I have read a paper entitled "Attention is all you need" by Vaswani et al. (2017). This paper use the so-called position-wise feedforward neural network, where the input of this network is a matrix $\mathbf{X} \in \mathbb{R}^{n \times d_\mathrm{model}}$ (not a vector $\mathbf{X} \in \mathbb{R}^{d_\mathrm{model}}$). If I am not mistaken, the meaning of position-wise is that the (same) feed-forward layer applies to every vector $\mathbf{X}_{i*}$ ($i$th row of $\mathbf{X}$) for $i = 1, \dots, n$. Thus, the weights are shared.
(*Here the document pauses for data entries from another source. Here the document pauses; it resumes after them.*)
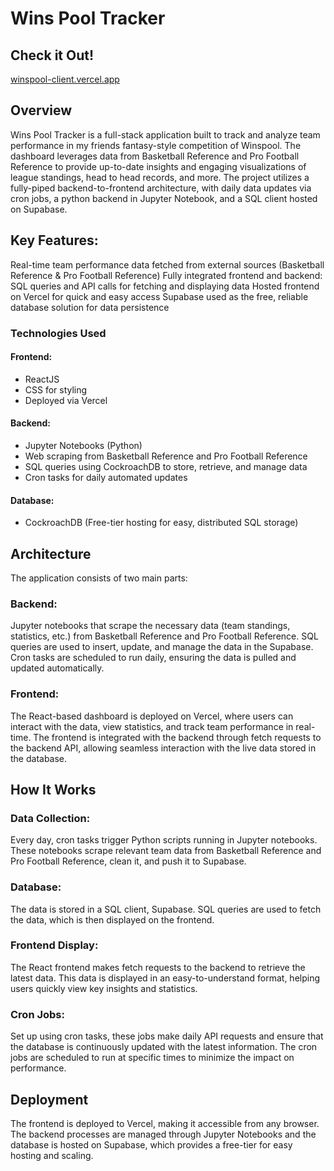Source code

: # Wins Pool Tracker

## Check it Out!

[winspool-client.vercel.app](winspool-client.vercel.app)

## Overview

Wins Pool Tracker is a full-stack application built to track and analyze team performance in my friends fantasy-style competition of Winspool. The dashboard leverages data from Basketball Reference and Pro Football Reference to provide up-to-date insights and engaging visualizations of league standings, head to head records, and more. The project utilizes a fully-piped backend-to-frontend architecture, with daily data updates via cron jobs, a python backend in Jupyter Notebook, and a SQL client hosted on Supabase.

## Key Features:

Real-time team performance data fetched from external sources (Basketball Reference & Pro Football Reference)
Fully integrated frontend and backend: SQL queries and API calls for fetching and displaying data
Hosted frontend on Vercel for quick and easy access
Supabase used as the free, reliable database solution for data persistence

### Technologies Used

#### Frontend:

- ReactJS
- CSS for styling
- Deployed via Vercel

#### Backend:

- Jupyter Notebooks (Python)
- Web scraping from Basketball Reference and Pro Football Reference
- SQL queries using CockroachDB to store, retrieve, and manage data
- Cron tasks for daily automated updates

#### Database:

- CockroachDB (Free-tier hosting for easy, distributed SQL storage)

## Architecture

The application consists of two main parts:

### Backend:

Jupyter notebooks that scrape the necessary data (team standings, statistics, etc.) from Basketball Reference and Pro Football Reference.
SQL queries are used to insert, update, and manage the data in the Supabase.
Cron tasks are scheduled to run daily, ensuring the data is pulled and updated automatically.

### Frontend:

The React-based dashboard is deployed on Vercel, where users can interact with the data, view statistics, and track team performance in real-time.
The frontend is integrated with the backend through fetch requests to the backend API, allowing seamless interaction with the live data stored in the database.

## How It Works

### Data Collection:

Every day, cron tasks trigger Python scripts running in Jupyter notebooks. These notebooks scrape relevant team data from Basketball Reference and Pro Football Reference, clean it, and push it to Supabase.

### Database:

The data is stored in a SQL client, Supabase. SQL queries are used to fetch the data, which is then displayed on the frontend.

### Frontend Display:

The React frontend makes fetch requests to the backend to retrieve the latest data. This data is displayed in an easy-to-understand format, helping users quickly view key insights and statistics.

### Cron Jobs:

Set up using cron tasks, these jobs make daily API requests and ensure that the database is continuously updated with the latest information. The cron jobs are scheduled to run at specific times to minimize the impact on performance.

## Deployment

The frontend is deployed to Vercel, making it accessible from any browser. The backend processes are managed through Jupyter Notebooks and the database is hosted on Supabase, which provides a free-tier for easy hosting and scaling.

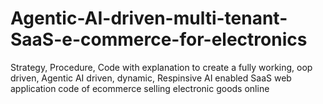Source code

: # Agentic-AI-driven-multi-tenant-SaaS-e-commerce-for-electronics
Strategy, Procedure, Code with explanation to create a fully working, oop driven, Agentic AI driven, dynamic, Respinsive AI enabled SaaS web application code of ecommerce selling electronic goods online 

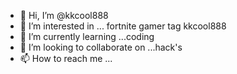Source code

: - 👋 Hi, I’m @kkcool888
- 👀 I’m interested in ... fortnite gamer tag kkcool888
- 🌱 I’m currently learning ...coding
- 💞️ I’m looking to collaborate on ...hack's
- 📫 How to reach me ...

<!---
kkcool888/kkcool888 is a ✨ special ✨ repository because its `README.md` (this file) appears on your GitHub profile.
You can click the Preview link to take a look at your changes.
--->
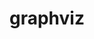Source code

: ---
title: "graphviz"
layout: cache
categories: [package, v0.18.0]
meta: {"versions": ["2.49.0"], "compilers": ["gcc@=7.5.0"], "oss": ["ubuntu18.04"], "platforms": ["linux"], "targets": ["x86_64"], "stacks": ["radiuss", "root"], "num_specs": 1, "num_specs_by_stack": {"radiuss": 1, "root": 1}}
spec_details: [{"hash": "54gvach4pahn57zduwopjy4hhq4v4mhq", "compiler": "gcc@=7.5.0", "versions": ["2.49.0"], "os": "ubuntu18.04", "platform": "linux", "target": "x86_64", "variants": ["~doc", "~expat", "~ghostscript", "~gtkplus", "~gts", "~java", "~libgd", "~pangocairo", "~poppler", "~qt", "~quartz", "~x"], "stacks": ["radiuss", "root"], "size": "-", "tarball": "https://binaries.spack.io/releases/v0.18.0/build_cache/linux-ubuntu18.04-x86_64/gcc-7.5.0/graphviz-2.49.0/linux-ubuntu18.04-x86_64-gcc-7.5.0-graphviz-2.49.0-54gvach4pahn57zduwopjy4hhq4v4mhq.spack"}]
---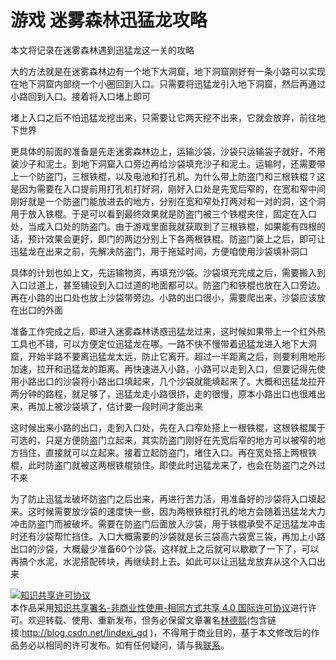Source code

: 
# 游戏 迷雾森林迅猛龙攻略

本文将记录在迷雾森林遇到迅猛龙这一关的攻略

<!--more-->


<!-- 不发布 -->

大的方法就是在迷雾森林边有一个地下大洞窟，地下洞窟刚好有一条小路可以实现在地下洞窟内部绕一个小圈回到入口。只需要将迅猛龙引入地下洞窟，然后再通过小路回到入口。接着将入口堵上即可

堵上入口之后不怕迅猛龙挖出来，只需要让它两天挖不出来，它就会放弃，前往地下世界

更具体的前面的准备是先走迷雾森林边上，运输沙袋，沙袋只运输袋子就好，不用装沙子和泥土。到地下洞窟入口旁边再给沙袋填充沙子和泥土。运输时，还需要带上一个防盗门，三根铁棍，以及电池和打孔机。为什么带上防盗门和三根铁棍？这是因为需要在入口提前用打孔机打好洞，刚好入口处是先宽后窄的，在宽和窄中间刚好就是一个防盗门能放进去的地方，分别在宽和窄处打两对和一对的洞，这个洞用于放入铁棍。于是可以看到最终效果就是防盗门被三个铁棍夹住，固定在入口处，当成入口处的防盗门。由于游戏里面我就获取到了三根铁棍，如果能有四根的话，预计效果会更好，即门的两边分别上下各两根铁棍。防盗门装上之后，即可让迅猛龙在出来之前，先解决防盗门，用于拖延时间，方便咱使用沙袋填补洞口

具体的计划也如上文，先运输物资，再填充沙袋。沙袋填充完成之后，需要搬入到入口过道上，甚至铺设到入口过道的地面都可以。防盗门和铁棍也放在入口旁边。再在小路的出口处也放上沙袋带旁边。小路的出口很小，需要爬出来，沙袋应该放在出口的外面

准备工作完成之后，即进入迷雾森林诱惑迅猛龙过来，这时候如果带上一个红外热工具也不错，可以方便定位迅猛龙在哪。一路不快不慢带着迅猛龙进入地下大洞窟，开始半路不要离迅猛龙太远，防止它离开。超过一半距离之后，则要利用地形加速，拉开和迅猛龙的距离。再快速进入小路，小路可以走到入口，但要记得先使用小路出口的沙袋将小路出口填起来，几个沙袋就能填起来了。大概和迅猛龙拉开两分钟的路程，就足够了，迅猛龙走小路很挤，走的很慢，原本小路出口也很难出来，再加上被沙袋填了，估计要一段时间才能出来

这时候出来小路的出口，走到入口处，先在入口窄处搭上一根铁棍，这根铁棍属于可选的，只是方便防盗门立起来，其实防盗门刚好在先宽后窄的地方可以被窄的地方挡住，直接就可以立起来。接着立起防盗门，堵住入口。再在宽处搭上两根铁棍，此时防盗门就被这两根铁棍锁住。即使此时迅猛龙来了，也会在防盗门之外过不来

为了防止迅猛龙破坏防盗门之后出来，再进行苦力活，用准备好的沙袋将入口填起来。这时候需要放沙袋的速度快一些，因为两根铁棍打孔的地方会随着迅猛龙大力冲击防盗门而被破坏。需要在防盗门后面放入沙袋，用于铁棍承受不足迅猛龙冲击时还有沙袋帮忙挡住。入口大概需要的沙袋就是长三袋高六袋宽三袋，再加上小路出口的沙袋，大概最少准备60个沙袋。这样就上之后就可以歇歇了一下了，可以再搞个水泥，水泥搭配砖块，再继续封上去。如此可以让迅猛龙放弃从这个入口出来




<a rel="license" href="http://creativecommons.org/licenses/by-nc-sa/4.0/"><img alt="知识共享许可协议" style="border-width:0" src="https://licensebuttons.net/l/by-nc-sa/4.0/88x31.png" /></a><br />本作品采用<a rel="license" href="http://creativecommons.org/licenses/by-nc-sa/4.0/">知识共享署名-非商业性使用-相同方式共享 4.0 国际许可协议</a>进行许可。欢迎转载、使用、重新发布，但务必保留文章署名[林德熙](http://blog.csdn.net/lindexi_gd)(包含链接:http://blog.csdn.net/lindexi_gd )，不得用于商业目的，基于本文修改后的作品务必以相同的许可发布。如有任何疑问，请与我[联系](mailto:lindexi_gd@163.com)。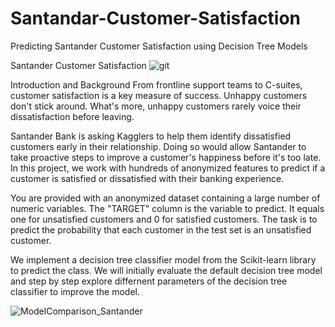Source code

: # Santandar-Customer-Satisfaction
Predicting Santander Customer Satisfaction using Decision Tree Models

Santander Customer Satisfaction
![git](https://user-images.githubusercontent.com/112804900/194742888-ca4354d1-03ca-43c6-8564-d427460ffb7d.png)

Introduction and Background
From frontline support teams to C-suites, customer satisfaction is a key measure of success. Unhappy customers don't stick around. What's more, unhappy customers rarely voice their dissatisfaction before leaving.

Santander Bank is asking Kagglers to help them identify dissatisfied customers early in their relationship. Doing so would allow Santander to take proactive steps to improve a customer's happiness before it's too late.
In this project, we work with hundreds of anonymized features to predict if a customer is satisfied or dissatisfied with their banking experience.

You are provided with an anonymized dataset containing a large number of numeric variables. The "TARGET" column is the variable to predict. It equals one for unsatisfied customers and 0 for satisfied customers.
The task is to predict the probability that each customer in the test set is an unsatisfied customer.

We implement a decision tree classifier model from the Scikit-learn library to predict the class. We will initially evaluate the default decision tree model and step by step explore differnent parameters of the decision tree classifier to improve the model.

![ModelComparison_Santander](https://user-images.githubusercontent.com/112804900/194783245-1cf594a6-7263-45dc-807f-abc83dfeed3d.png)


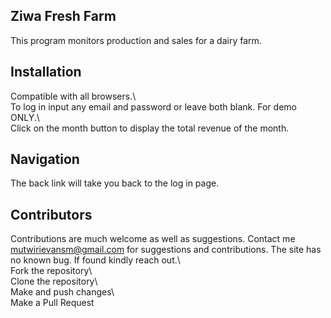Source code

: ## Ziwa Fresh Farm
This program monitors production and sales for a dairy farm.

## Installation

Compatible with all browsers.\  
To log in input any email and password or leave both blank. For demo ONLY.\  
Click on the month button to display the total revenue of the month.  

## Navigation
The back link will take you back to the log in page.

## Contributors

Contributions are much welcome as well as suggestions. Contact me mutwirievansm@gmail.com for suggestions and contributions. The site has no known bug. If found kindly reach out.\  
Fork the repository\  
Clone the repository\  
Make and push changes\  
Make a Pull Request  

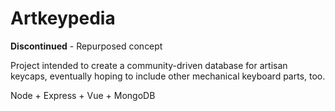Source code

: # Artkeypedia

**Discontinued** - Repurposed concept

Project intended to create a community-driven database for artisan keycaps, eventually hoping to include other mechanical keyboard parts, too.

Node + Express + Vue + MongoDB

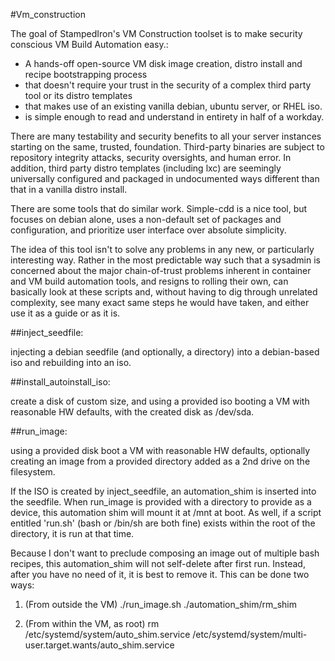 #Vm_construction

The goal of StampedIron's VM Construction toolset is to make security conscious VM Build Automation easy.:

 * A hands-off open-source VM disk image creation, distro install and recipe bootstrapping process
 * that doesn't require your trust in the security of a complex third party tool or its distro templates
 * that makes use of an existing vanilla debian, ubuntu server, or RHEL iso.
 * is simple enough to read and understand in entirety in half of a workday.

  There are many testability and security benefits to all your server instances starting on the same, trusted, foundation. Third-party binaries are subject to repository integrity attacks, security oversights, and human error. In addition, third party distro templates (including lxc) are seemingly universally configured and packaged in undocumented ways different than that in a vanilla distro install. 

  There are some tools that do similar work. Simple-cdd is a nice tool, but focuses on debian alone, uses a non-default set of packages and configuration, and prioritize user interface over absolute simplicity.

  The idea of this tool isn't to solve any problems in any new, or particularly interesting way. Rather in the most predictable way such that a sysadmin is concerned about the major chain-of-trust problems inherent in container and VM build automation tools, and resigns to rolling their own, can basically look at these scripts and, without having to dig through unrelated complexity, see many exact same steps he would have taken, and either use it as a guide or as it is.

##inject_seedfile:

injecting a debian seedfile (and optionally, a directory) into a debian-based iso and rebuilding into an iso.

##install_autoinstall_iso:

create a disk of custom size, and using a provided iso booting a VM with reasonable HW defaults, with the created disk as /dev/sda.

##run_image:

using a provided disk boot a VM with reasonable HW defaults, optionally creating an image from a provided directory added as a 2nd drive on the filesystem.

If the ISO is created by inject_seedfile, an automation_shim is inserted into the seedfile. When run_image is provided with a directory to provide as a device, this automation shim will mount it at /mnt at boot. As well, if a script entitled 'run.sh' (bash or /bin/sh are both fine) exists within the root of the directory, it is run at that time.

Because I don't want to preclude composing an image out of multiple bash recipes, this automation_shim will not self-delete after first run. Instead, after you have no need of it, it is best to remove it. This can be done two ways:

1. (From outside the VM) ./run_image.sh <disk image> ./automation_shim/rm_shim

2. (From within the VM, as root) rm /etc/systemd/system/auto_shim.service /etc/systemd/system/multi-user.target.wants/auto_shim.service

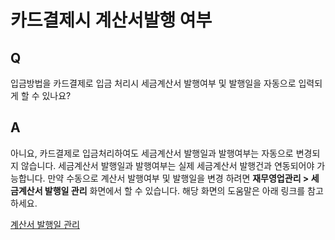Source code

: # 카드결제시 계산서발행 여부

## Q

입금방법을 카드결제로 입금 처리시 세금계산서 발행여부 및 발행일을 자동으로 입력되게 할 수 있나요?

## A

아니요, 카드결제로 입금처리하여도 세금계산서 발행일과 발행여부는 자동으로 변경되지 않습니다. 세금계산서 발행일과 발행여부는 실제 세금계산서 발행건과 연동되어야 가능합니다. 만약 수동으로 계산서 발행여부 및 발행일을 변경 하려면 **재무영업관리 &gt; 세금계산서 발행일 관리** 화면에서 할 수 있습니다. 해당 화면의 도움말은 아래 링크를 참고하세요.

[계산서 발행일 관리](https://github.com/wooritech/ilab-user-manual/tree/ccd67ba3c673210c7b8ed25f93692c7b2dd1afa3/자주하는질문/006재무영업관리/계산서%20발행일%20관리.md)

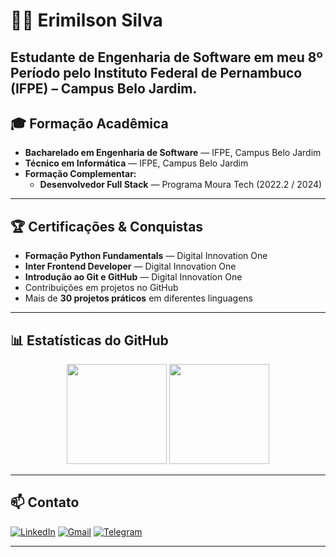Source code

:# 👨‍💻 Erimilson Silva

**Estudante de Engenharia de Software** em meu 8º Período pelo Instituto Federal de Pernambuco (IFPE) – Campus Belo Jardim.  
---

## 🎓 Formação Acadêmica

- **Bacharelado em Engenharia de Software** — IFPE, Campus Belo Jardim  
- **Técnico em Informática** — IFPE, Campus Belo Jardim  
- **Formação Complementar:**
  - **Desenvolvedor Full Stack** — Programa Moura Tech (2022.2 / 2024)  

---

## 🏆 Certificações & Conquistas

- **Formação Python Fundamentals** — Digital Innovation One 
- **Inter Frontend Developer** — Digital Innovation One  
- **Introdução ao Git e GitHub** — Digital Innovation One  
- Contribuições em projetos no GitHub  
- Mais de **30 projetos práticos** em diferentes linguagens  

---

## 📊 Estatísticas do GitHub

<div align="center">
  <img height="160" src="https://github-readme-stats.vercel.app/api?username=Erysilva98&show_icons=true&theme=dracula" />
  <img height="160" src="https://github-readme-stats.vercel.app/api/top-langs/?username=Erysilva98&layout=compact&theme=dracula" />
</div>

---

## 📫 Contato

[![LinkedIn](https://img.shields.io/badge/-LinkedIn-0A66C2?style=for-the-badge&logo=linkedin&logoColor=white)](https://www.linkedin.com/in/erimilson-silva-31493720a/) 
[![Gmail](https://img.shields.io/badge/-Gmail-EA4335?style=for-the-badge&logo=gmail&logoColor=white)](mailto:erimilsonsilva98@gmail.com) 
[![Telegram](https://img.shields.io/badge/-Telegram-2CA5E0?style=for-the-badge&logo=telegram&logoColor=white)](https://t.me/ErySilva98)

---
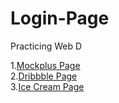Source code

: # Login-Page
Practicing Web D

1.[Mockplus Page](https://vaishnavi6mahajan.github.io/Login-Page/Mockplus/)<br>
2.[Dribbble Page](https://vaishnavi6mahajan.github.io/Login-Page/Dribbble/)<br>
3.[Ice Cream Page](https://vaishnavi6mahajan.github.io/Login-Page/Ice20%Cream/)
I want to do backpropagation for a position-wise network consisting only a linear layer with no activation. Let the output dimensionality is $d_\mathrm{model}$. Applying this network yields $\mathbf{Z} \in \mathbb{R}^{n \times d_\mathrm{model}}$ where each row $\mathbf{Z}_{i*},\ i=1, \dots, n$ is given by $\mathbf{Z}_{i*} = \mathbf{X}_{i*} \mathbf{W} + \mathbf{b}^\intercal$. Here, $\mathbf{W} \in \mathbb{R}^{d_\mathrm{model} \times d_\mathrm{model}}$ and $\mathbf{b} \in \mathbb{R}^{d_\mathrm{model}}$ are weight and bias, respectively.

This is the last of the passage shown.